Era imposible dejarle saber que ya a la temprana edad de diez años se podía sentir una extraña atención hacia los varones. Que esa sensación informaba y formaba una sensibilidad. Que las mujeres de Lorca estaban definidas por sus experiencias, Que sus obras, sus mujeres incluían su homoerotismo. Sí, el homoerotismo de Lorca lo informaba; y lo reprimido de Borges, sus personajes sin vida, calcados, diagramados, puras generalidades filosóficas, científicas, evitaban, evadían conocerse. Sí, Borges no se conocía. Por eso quería olvidarse. Recordar lo obligaba a mirar el mundo, a la gente más allá de los diagramas.
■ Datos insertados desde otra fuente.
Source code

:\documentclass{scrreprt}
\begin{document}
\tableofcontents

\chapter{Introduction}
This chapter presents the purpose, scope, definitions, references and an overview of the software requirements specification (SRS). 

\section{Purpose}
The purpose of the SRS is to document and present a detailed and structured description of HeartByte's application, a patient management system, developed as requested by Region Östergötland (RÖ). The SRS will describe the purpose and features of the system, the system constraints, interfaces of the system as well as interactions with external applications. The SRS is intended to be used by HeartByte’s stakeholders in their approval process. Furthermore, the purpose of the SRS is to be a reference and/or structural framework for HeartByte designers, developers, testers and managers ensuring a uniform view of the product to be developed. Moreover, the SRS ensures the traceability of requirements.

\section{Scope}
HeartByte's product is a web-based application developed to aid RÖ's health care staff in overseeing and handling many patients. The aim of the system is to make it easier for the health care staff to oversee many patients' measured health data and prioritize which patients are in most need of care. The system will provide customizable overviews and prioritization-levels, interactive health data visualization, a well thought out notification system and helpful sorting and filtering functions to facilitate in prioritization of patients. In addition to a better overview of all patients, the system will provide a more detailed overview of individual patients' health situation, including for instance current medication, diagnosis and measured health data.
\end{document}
Tampoco podía entender, ella no podía entender como su odio y el odio colectivo se basaban en un canon, una serie de relatos conocidos como la biblia, y que su auto nominarse cristiana no servían de nada cuando el asunto tenía que ver con la sexualidad, pues la cegaban ante otros textos, otras versiones del ser. Parábolas como la que habla sobre la samaritana y la compasión de Jesús eran convenientemente citadas, muy parecidas a los políticos que citan fuera de contexto. Su biblia era un texto donde no existían las contradicciones ni función histórica. La posibilidad de que, de ella haber nacido en los tiempos del antiguo testamento, hubiese sido esclava, apedreada, y justificado por su biblia, no le pasaban por su mente. Su soberbia era más extensa que su capacidad para conocer y crecer.
Una vez más abandoné otra versión del circo romano: asignaturas, trabajos, familia. Esta vez no era la isla del encanto. Esta vez era una clase en el muy progre Nueva York. No tuve que debatir ideas para confrontar al otro. Bastó con decir una palabra, perro o barro. No recuerdo. Tenía una errre, Me corrigió. Le pregunté por qué su sho porteño era aceptado y mi errre no. La sonrisa del sho fue su despedida.